INPUT DATA:
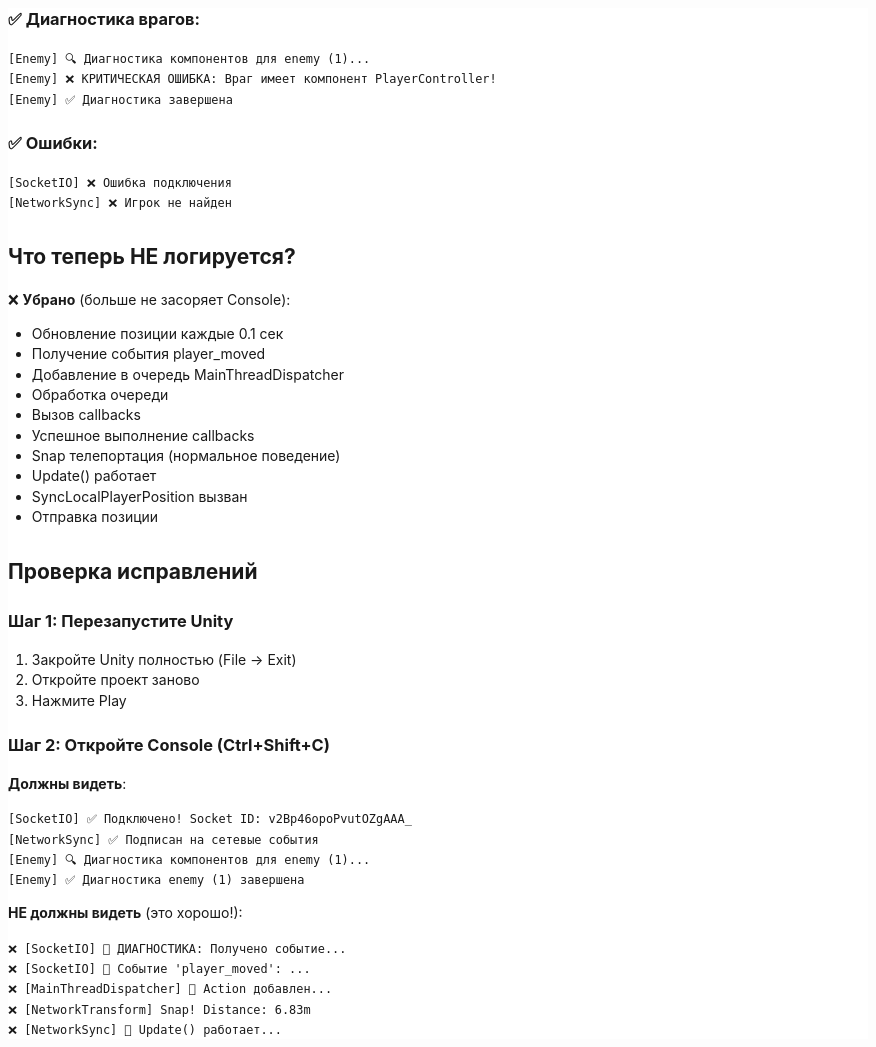 ### ✅ Диагностика врагов:
```
[Enemy] 🔍 Диагностика компонентов для enemy (1)...
[Enemy] ❌ КРИТИЧЕСКАЯ ОШИБКА: Враг имеет компонент PlayerController!
[Enemy] ✅ Диагностика завершена
```

### ✅ Ошибки:
```
[SocketIO] ❌ Ошибка подключения
[NetworkSync] ❌ Игрок не найден
```

## Что теперь НЕ логируется?

❌ **Убрано** (больше не засоряет Console):
- Обновление позиции каждые 0.1 сек
- Получение события player_moved
- Добавление в очередь MainThreadDispatcher
- Обработка очереди
- Вызов callbacks
- Успешное выполнение callbacks
- Snap телепортация (нормальное поведение)
- Update() работает
- SyncLocalPlayerPosition вызван
- Отправка позиции

## Проверка исправлений

### Шаг 1: Перезапустите Unity
1. Закройте Unity полностью (File → Exit)
2. Откройте проект заново
3. Нажмите Play

### Шаг 2: Откройте Console (Ctrl+Shift+C)

**Должны видеть**:
```
[SocketIO] ✅ Подключено! Socket ID: v2Bp46opoPvutOZgAAA_
[NetworkSync] ✅ Подписан на сетевые события
[Enemy] 🔍 Диагностика компонентов для enemy (1)...
[Enemy] ✅ Диагностика enemy (1) завершена
```

**НЕ должны видеть** (это хорошо!):
```
❌ [SocketIO] 🔧 ДИАГНОСТИКА: Получено событие...
❌ [SocketIO] 📨 Событие 'player_moved': ...
❌ [MainThreadDispatcher] 🔧 Action добавлен...
❌ [NetworkTransform] Snap! Distance: 6.83m
❌ [NetworkSync] 🔧 Update() работает...
```
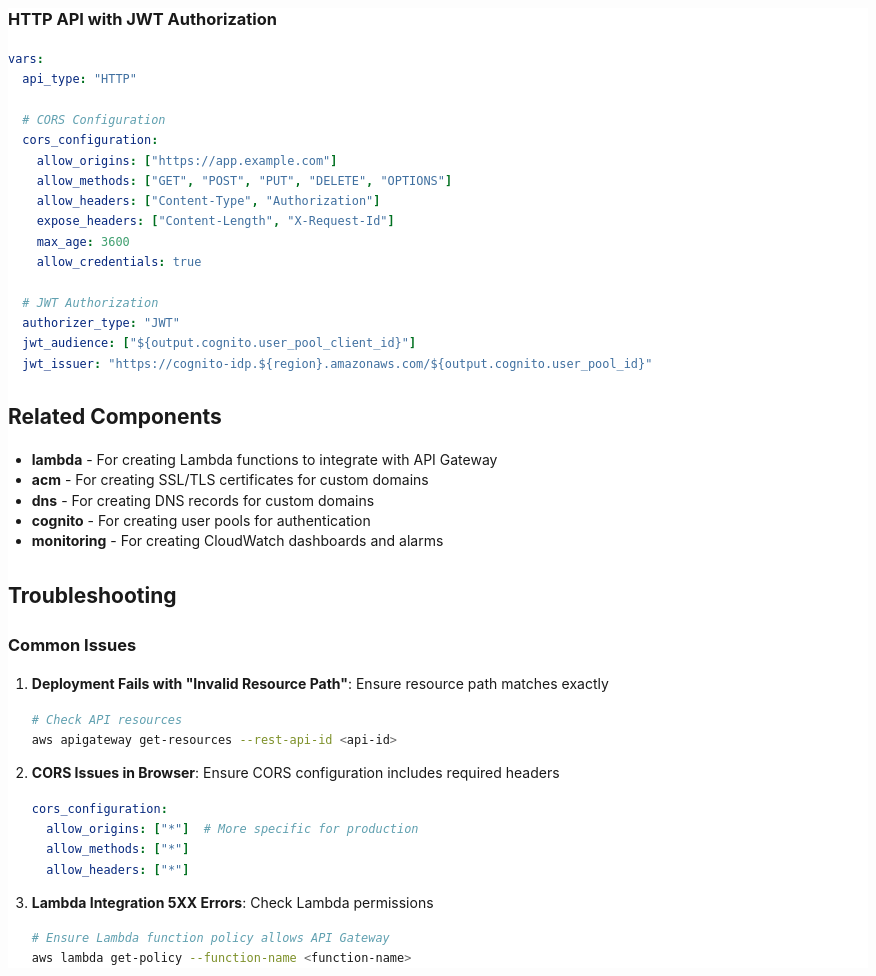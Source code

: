 ### HTTP API with JWT Authorization

```yaml
vars:
  api_type: "HTTP"
  
  # CORS Configuration
  cors_configuration:
    allow_origins: ["https://app.example.com"]
    allow_methods: ["GET", "POST", "PUT", "DELETE", "OPTIONS"]
    allow_headers: ["Content-Type", "Authorization"]
    expose_headers: ["Content-Length", "X-Request-Id"]
    max_age: 3600
    allow_credentials: true
  
  # JWT Authorization
  authorizer_type: "JWT"
  jwt_audience: ["${output.cognito.user_pool_client_id}"]
  jwt_issuer: "https://cognito-idp.${region}.amazonaws.com/${output.cognito.user_pool_id}"
```

## Related Components

- **lambda** - For creating Lambda functions to integrate with API Gateway
- **acm** - For creating SSL/TLS certificates for custom domains
- **dns** - For creating DNS records for custom domains
- **cognito** - For creating user pools for authentication
- **monitoring** - For creating CloudWatch dashboards and alarms

## Troubleshooting

### Common Issues

1. **Deployment Fails with "Invalid Resource Path"**: Ensure resource path matches exactly
   
   ```bash
   # Check API resources
   aws apigateway get-resources --rest-api-id <api-id>
   ```

2. **CORS Issues in Browser**: Ensure CORS configuration includes required headers
   
   ```yaml
   cors_configuration:
     allow_origins: ["*"]  # More specific for production
     allow_methods: ["*"]
     allow_headers: ["*"]
   ```

3. **Lambda Integration 5XX Errors**: Check Lambda permissions
   
   ```bash
   # Ensure Lambda function policy allows API Gateway
   aws lambda get-policy --function-name <function-name>
   ```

TASK TO CARRY OUT: Produce the entries again, word for word, without any of their pictures.

COMPLETED TASK:
 ### ✅ Диагностика врагов:
```
[Enemy] 🔍 Диагностика компонентов для enemy (1)...
[Enemy] ❌ КРИТИЧЕСКАЯ ОШИБКА: Враг имеет компонент PlayerController!
[Enemy] ✅ Диагностика завершена
```

### ✅ Ошибки:
```
[SocketIO] ❌ Ошибка подключения
[NetworkSync] ❌ Игрок не найден
```

## Что теперь НЕ логируется?

❌ **Убрано** (больше не засоряет Console):
- Обновление позиции каждые 0.1 сек
- Получение события player_moved
- Добавление в очередь MainThreadDispatcher
- Обработка очереди
- Вызов callbacks
- Успешное выполнение callbacks
- Snap телепортация (нормальное поведение)
- Update() работает
- SyncLocalPlayerPosition вызван
- Отправка позиции

## Проверка исправлений

### Шаг 1: Перезапустите Unity
1. Закройте Unity полностью (File → Exit)
2. Откройте проект заново
3. Нажмите Play

### Шаг 2: Откройте Console (Ctrl+Shift+C)

**Должны видеть**:
```
[SocketIO] ✅ Подключено! Socket ID: v2Bp46opoPvutOZgAAA_
[NetworkSync] ✅ Подписан на сетевые события
[Enemy] 🔍 Диагностика компонентов для enemy (1)...
[Enemy] ✅ Диагностика enemy (1) завершена
```

**НЕ должны видеть** (это хорошо!):
```
❌ [SocketIO] 🔧 ДИАГНОСТИКА: Получено событие...
❌ [SocketIO] 📨 Событие 'player_moved': ...
❌ [MainThreadDispatcher] 🔧 Action добавлен...
❌ [NetworkTransform] Snap! Distance: 6.83m
❌ [NetworkSync] 🔧 Update() работает...
```
Source code

: ### HTTP API with JWT Authorization

```yaml
vars:
  api_type: "HTTP"
  
  # CORS Configuration
  cors_configuration:
    allow_origins: ["https://app.example.com"]
    allow_methods: ["GET", "POST", "PUT", "DELETE", "OPTIONS"]
    allow_headers: ["Content-Type", "Authorization"]
    expose_headers: ["Content-Length", "X-Request-Id"]
    max_age: 3600
    allow_credentials: true
  
  # JWT Authorization
  authorizer_type: "JWT"
  jwt_audience: ["${output.cognito.user_pool_client_id}"]
  jwt_issuer: "https://cognito-idp.${region}.amazonaws.com/${output.cognito.user_pool_id}"
```

## Related Components

- **lambda** - For creating Lambda functions to integrate with API Gateway
- **acm** - For creating SSL/TLS certificates for custom domains
- **dns** - For creating DNS records for custom domains
- **cognito** - For creating user pools for authentication
- **monitoring** - For creating CloudWatch dashboards and alarms

## Troubleshooting

### Common Issues

1. **Deployment Fails with "Invalid Resource Path"**: Ensure resource path matches exactly
   
   ```bash
   # Check API resources
   aws apigateway get-resources --rest-api-id <api-id>
   ```

2. **CORS Issues in Browser**: Ensure CORS configuration includes required headers
   
   ```yaml
   cors_configuration:
     allow_origins: ["*"]  # More specific for production
     allow_methods: ["*"]
     allow_headers: ["*"]
   ```

3. **Lambda Integration 5XX Errors**: Check Lambda permissions
   
   ```bash
   # Ensure Lambda function policy allows API Gateway
   aws lambda get-policy --function-name <function-name>
   ```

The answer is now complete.